How does one have dim sum in Ipoh? Our local friends advise us to expect a wait. Queueing for a table is common if you’re after good dim sum, especially on weekends. At Ming Court, we tell the staff at the door the number of people in our group and he passes us a chit with a number on it.

When your number is called, you might be asked to dap toi or share a table with other patrons. It’s typical dim sum parlour etiquette, albeit with appropriate social distancing nowadays as per the recovery movement control order (RMCO).

No more cramped, elbow-to-elbow navigation of sipping tea or trying your best not to drop the tiny siu mai (four to a basket here rather than the usual trio found elsewhere) as you pick it up with chopsticks.

Pour some Chinese tea (left) and begin with some 'ham sui gok' or fried glutinous rice dumplings (right).
Pour some Chinese tea (left) and begin with some 'ham sui gok' or fried glutinous rice dumplings (right).

Speaking of tea, it’s all self-service in terms of getting our own tea refills. There’s a hot water station so if you’re hardcore tea drinker, be prepared to make a few trips. Other places have the wait staff refill your empty teapot for you but that’s inefficient if they are busy or inattentive.

Here at Ming Court, the servers take trays of dim sum, fresh from the kitchen, directly to our table and everyone else’s. It’s a circuitous route only they understand but given everyone’s satisfied looks, no one is left behind nor left waiting too long for their turn.

Elsewhere they might go the traditional route with servers pushing rickety trolleys to you for your perusal or you might have to order from a menu, with the accompanying sense of peacefulness.

I don’t know though – isn’t the hurried and harried sense of managed chaos part of the appeal of dining at a dim sum restaurant?

So, yes, be forewarned and prepared. Manage your expectations, as we did, and you’d have a splendid time. Pour yourself some Chinese tea and get ready for “battle” as a veritable army of servers will soon descend on you, carrying trays of enticing morsels.

More often than not, they will start plopping down baskets or dishes of dim sum with full expectation you would, obviously, want them. (Why wouldn’t you?)

'Ma lai gou' or steamed sponge cake (left). 'Wu gok' or crispy taro puffs (right).
'Ma lai gou' or steamed sponge cake (left). 'Wu gok' or crispy taro puffs (right).

There are har gow (prawn dumplings) and fried prawn rolls to dunk in mayonnaise. Slippery smooth chee cheong fun, Hong Kong style. Caramel-tinged ma lai gou (steamed sponge cake) and creamy ji ma wu (black sesame sweet soup).

It takes more than a fair bit of self-control and hard-heartedness to say no and reject the dim sum you aren’t interested in. Sometimes you do want what they have to offer but there’s no hurry; you really ought to finish what’s before you before it gets cold.

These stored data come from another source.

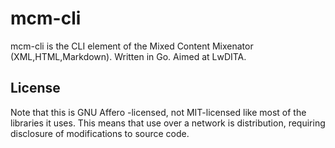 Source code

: # mcm-cli

mcm-cli is the CLI element of the Mixed Content Mixenator
(XML,HTML,Markdown). Written in Go. Aimed at LwDITA.

## License

Note that this is GNU Affero -licensed, not MIT-licensed like most
of the libraries it uses. This means that use over a network is
distribution, requiring disclosure of modifications to source code.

A dim sum parlour in Ipoh teaches you very quickly to get over your FOMO (Fear Of Missing Out); otherwise be prepared to struggle finishing more dim sum than you can handle or face the horror of cold, congealing carbohydrates...

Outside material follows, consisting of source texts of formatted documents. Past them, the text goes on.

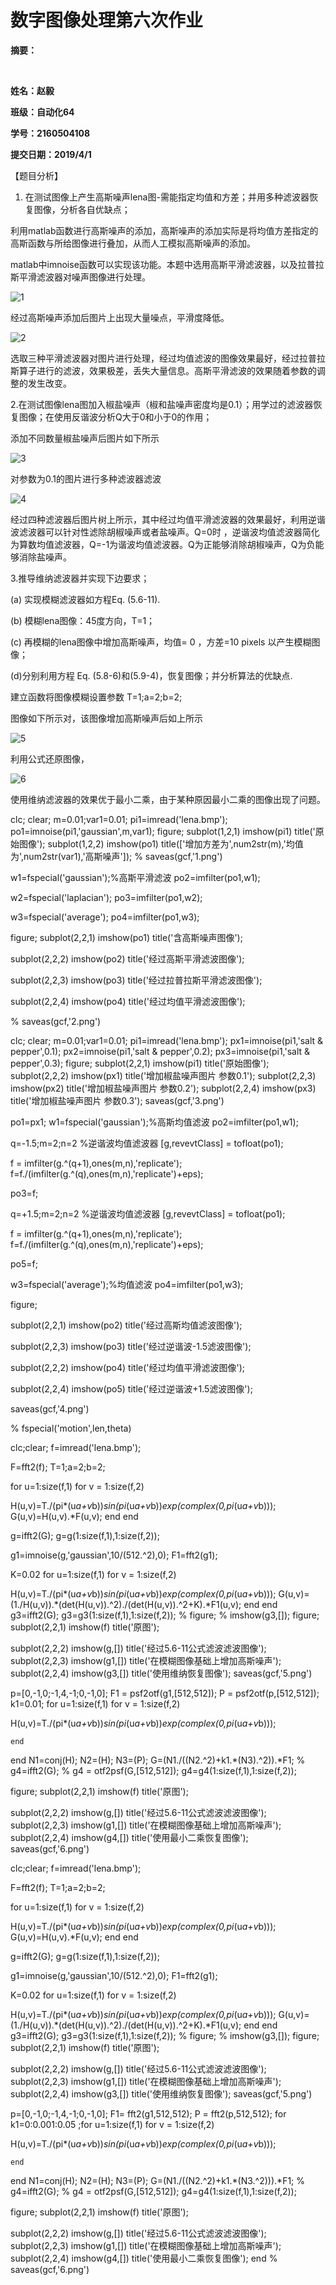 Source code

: # 		数字图像处理第六次作业

 

 

**摘要：**

 

​      

 

 

 

**姓名：赵毅**    

**班级：自动化64** 

**学号：2160504108**

**提交日期：2019/4/1**








【题目分析】

1. 在测试图像上产生高斯噪声lena图-需能指定均值和方差；并用多种滤波器恢复图像，分析各自优缺点；

利用matlab函数进行高斯噪声的添加，高斯噪声的添加实际是将均值方差指定的高斯函数与所给图像进行叠加，从而人工模拟高斯噪声的添加。

matlab中imnoise函数可以实现该功能。本题中选用高斯平滑滤波器，以及拉普拉斯平滑滤波器对噪声图像进行处理。

![1](1.png)

经过高斯噪声添加后图片上出现大量噪点，平滑度降低。

![2](2.png)

选取三种平滑滤波器对图片进行处理，经过均值滤波的图像效果最好，经过拉普拉斯算子进行的滤波，效果极差，丢失大量信息。高斯平滑滤波的效果随着参数的调整的发生改变。



​       2.在测试图像lena图加入椒盐噪声（椒和盐噪声密度均是0.1）；用学过的滤波器恢复图像；在使用反谐波分析Q大于0和小于0的作用；

添加不同数量椒盐噪声后图片如下所示

![3](3.png)

 对参数为0.1的图片进行多种滤波器滤波

![4](4.png)

经过四种滤波器后图片树上所示，其中经过均值平滑滤波器的效果最好，利用逆谐波滤波器可以针对性滤除胡椒噪声或者盐噪声。Q=0时 ，逆谐波均值滤波器简化为算数均值滤波器，Q=-1为谐波均值滤波器。Q为正能够消除胡椒噪声，Q为负能够消除盐噪声。

3.推导维纳滤波器并实现下边要求；

(a) 实现模糊滤波器如方程Eq. (5.6-11).

(b) 模糊lena图像：45度方向，T=1；

(c) 再模糊的lena图像中增加高斯噪声，均值= 0 ，方差=10 pixels 以产生模糊图像；

(d)分别利用方程 Eq. (5.8-6)和(5.9-4)，恢复图像；并分析算法的优缺点.



建立函数将图像模糊设置参数 T=1;a=2;b=2;

图像如下所示对，该图像增加高斯噪声后如上所示

![5](5.png)

利用公式还原图像，

![6](6.png)

使用维纳滤波器的效果优于最小二乘，由于某种原因最小二乘的图像出现了问题。





clc;
clear;
m=0.01;var1=0.01;
pi1=imread('lena.bmp');
po1=imnoise(pi1,'gaussian',m,var1);
figure;
subplot(1,2,1)
imshow(pi1)
title('原始图像');
subplot(1,2,2)
imshow(po1)
title(['增加方差为',num2str(m),'均值为',num2str(var1),'高斯噪声']);
% saveas(gcf,'1.png')

w1=fspecial('gaussian');%高斯平滑滤波
po2=imfilter(po1,w1);



w2=fspecial('laplacian');
po3=imfilter(po1,w2);



w3=fspecial('average');
po4=imfilter(po1,w3);

figure;
subplot(2,2,1)
imshow(po1)
title('含高斯噪声图像');

subplot(2,2,2)
imshow(po2)
title('经过高斯平滑滤波图像');

subplot(2,2,3)
imshow(po3)
title('经过拉普拉斯平滑滤波图像');

subplot(2,2,4)
imshow(po4)
title('经过均值平滑滤波图像');

% saveas(gcf,'2.png')



clc;
clear;
m=0.01;var1=0.01;
pi1=imread('lena.bmp');
px1=imnoise(pi1,'salt & pepper',0.1);
px2=imnoise(pi1,'salt & pepper',0.2);
px3=imnoise(pi1,'salt & pepper',0.3);
figure;
subplot(2,2,1)
imshow(pi1)
title('原始图像');
subplot(2,2,2)
imshow(px1)
title('增加椒盐噪声图片 参数0.1');
subplot(2,2,3)
imshow(px2)
title('增加椒盐噪声图片 参数0.2');
subplot(2,2,4)
imshow(px3)
title('增加椒盐噪声图片 参数0.3');
saveas(gcf,'3.png')

po1=px1;
w1=fspecial('gaussian');%高斯均值滤波
po2=imfilter(po1,w1);


q=-1.5;m=2;n=2                  %逆谐波均值滤波器
[g,revevtClass] = tofloat(po1);

f = imfilter(g.^(q+1),ones(m,n),'replicate');
f=f./(imfilter(g.^(q),ones(m,n),'replicate')+eps);

po3=f;

q=+1.5;m=2;n=2                  %逆谐波均值滤波器
[g,revevtClass] = tofloat(po1);

f = imfilter(g.^(q+1),ones(m,n),'replicate');
f=f./(imfilter(g.^(q),ones(m,n),'replicate')+eps);

po5=f;



w3=fspecial('average');%均值滤波
po4=imfilter(po1,w3);

figure;


subplot(2,2,1)
imshow(po2)
title('经过高斯均值滤波图像');

subplot(2,2,3)
imshow(po3)
title('经过逆谐波-1.5滤波图像');

subplot(2,2,2)
imshow(po4)
title('经过均值平滑滤波图像');

subplot(2,2,4)
imshow(po5)
title('经过逆谐波+1.5滤波图像');

saveas(gcf,'4.png')

% fspecial('motion',len,theta)



clc;clear;
f=imread('lena.bmp');

F=fft2(f);
T=1;a=2;b=2;

for u=1:size(f,1)
    for v = 1:size(f,2)

H(u,v)=T./(pi*(u*a+v*b))*sin(pi*(u*a+v*b))*exp(complex(0,pi*(u*a+v*b)));
G(u,v)=H(u,v).*F(u,v);
    end
end


g=ifft2(G);
g=g(1:size(f,1),1:size(f,2));

g1=imnoise(g,'gaussian',10/(512.^2),0);
F1=fft2(g1);

 K=0.02
for u=1:size(f,1)
    for v = 1:size(f,2)

H(u,v)=T./(pi*(u*a+v*b))*sin(pi*(u*a+v*b))*exp(complex(0,pi*(u*a+v*b)));
G(u,v)=(1./H(u,v)).*(det(H(u,v)).^2)./(det(H(u,v)).^2+K).*F1(u,v);
    end
end
g3=ifft2(G);
g3=g3(1:size(f,1),1:size(f,2));
% figure;
% imshow(g3,[]);
figure;
subplot(2,2,1)
imshow(f)
title('原图');

subplot(2,2,2)
imshow(g,[])
title('经过5.6-11公式滤波滤波图像');
subplot(2,2,3)
imshow(g1,[])
title('在模糊图像基础上增加高斯噪声');
subplot(2,2,4)
imshow(g3,[])
title('使用维纳恢复图像');
saveas(gcf,'5.png')


p=[0,-1,0;-1,4,-1;0,-1,0];
F1  = psf2otf(g1,[512,512]);
P  = psf2otf(p,[512,512]);
k1=0.01;
for u=1:size(f,1)
    for v = 1:size(f,2)

H(u,v)=T./(pi*(u*a+v*b))*sin(pi*(u*a+v*b))*exp(complex(0,pi*(u*a+v*b)));


    end
end
N1=conj(H);
N2=(H);
N3=(P);
G=(N1./((N2.^2)+k1.*(N3).^2)).*F1;
% 
g4=ifft2(G);
% g4 = otf2psf(G,[512,512]);
g4=g4(1:size(f,1),1:size(f,2));

figure;
subplot(2,2,1)
imshow(f)
title('原图');

subplot(2,2,2)
imshow(g,[])
title('经过5.6-11公式滤波滤波图像');
subplot(2,2,3)
imshow(g1,[])
title('在模糊图像基础上增加高斯噪声');
subplot(2,2,4)
imshow(g4,[])
title('使用最小二乘恢复图像');
saveas(gcf,'6.png')



clc;clear;
f=imread('lena.bmp');

F=fft2(f);
T=1;a=2;b=2;

for u=1:size(f,1)
    for v = 1:size(f,2)

H(u,v)=T./(pi*(u*a+v*b))*sin(pi*(u*a+v*b))*exp(complex(0,pi*(u*a+v*b)));
G(u,v)=H(u,v).*F(u,v);
    end
end


g=ifft2(G);
g=g(1:size(f,1),1:size(f,2));

g1=imnoise(g,'gaussian',10/(512.^2),0);
F1=fft2(g1);

 K=0.02
for u=1:size(f,1)
    for v = 1:size(f,2)

H(u,v)=T./(pi*(u*a+v*b))*sin(pi*(u*a+v*b))*exp(complex(0,pi*(u*a+v*b)));
G(u,v)=(1./H(u,v)).*(det(H(u,v)).^2)./(det(H(u,v)).^2+K).*F1(u,v);
    end
end
g3=ifft2(G);
g3=g3(1:size(f,1),1:size(f,2));
% figure;
% imshow(g3,[]);
figure;
subplot(2,2,1)
imshow(f)
title('原图');

subplot(2,2,2)
imshow(g,[])
title('经过5.6-11公式滤波滤波图像');
subplot(2,2,3)
imshow(g1,[])
title('在模糊图像基础上增加高斯噪声');
subplot(2,2,4)
imshow(g3,[])
title('使用维纳恢复图像');
saveas(gcf,'5.png')


p=[0,-1,0;-1,4,-1;0,-1,0];
F1= fft2(g1,512,512);
P  = fft2(p,512,512);
for k1=0:0.001:0.05
;for u=1:size(f,1)
    for v = 1:size(f,2)

H(u,v)=T./(pi*(u*a+v*b))*sin(pi*(u*a+v*b))*exp(complex(0,pi*(u*a+v*b)));


    end
end
N1=conj(H);
N2=(H);
N3=(P);
G=(N1./((N2.^2)+k1.*(N3.^2))).*F1;
% 
g4=ifft2(G);
% g4 = otf2psf(G,[512,512]);
g4=g4(1:size(f,1),1:size(f,2));

figure;
subplot(2,2,1)
imshow(f)
title('原图');

subplot(2,2,2)
imshow(g,[])
title('经过5.6-11公式滤波滤波图像');
subplot(2,2,3)
imshow(g1,[])
title('在模糊图像基础上增加高斯噪声');
subplot(2,2,4)
imshow(g4,[])
title('使用最小二乘恢复图像');
end
% saveas(gcf,'6.png')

A true dim sum spread means enjoying a wide variety of flavours and textures.
A true dim sum spread means enjoying a wide variety of flavours and textures.

A true dim sum spread means enjoying a wide variety of flavours and textures – and enjoying these treats while they are at their best. Fluffy and hot from the steamer, a freshly made cha siu bao is a real delight. Tearing into one with your hands (clean from frequent washing, one hopes) is an experience like none other.

Fluffy and hot from the steamer, a freshly made 'cha siu bao' is a real delight.
Fluffy and hot from the steamer, a freshly made 'cha siu bao' is a real delight.

Those who need their fill of rice can’t go wrong with a bowl of congee, studded with lean pork and century egg. Or perhaps a glistening lor mai gai waiting for you to dig in and discover its treasures of mushroom, chicken, Chinese waxed sausage.and that indispensable sliver of hard boiled egg.

Everyone has their favourite dim sum, an Achilles’ heel that threatens an ever-expanding waistline. (“Just one more round,” you hear someone plead with their dining companion. “Just one more har gow wouldn’t hurt...”)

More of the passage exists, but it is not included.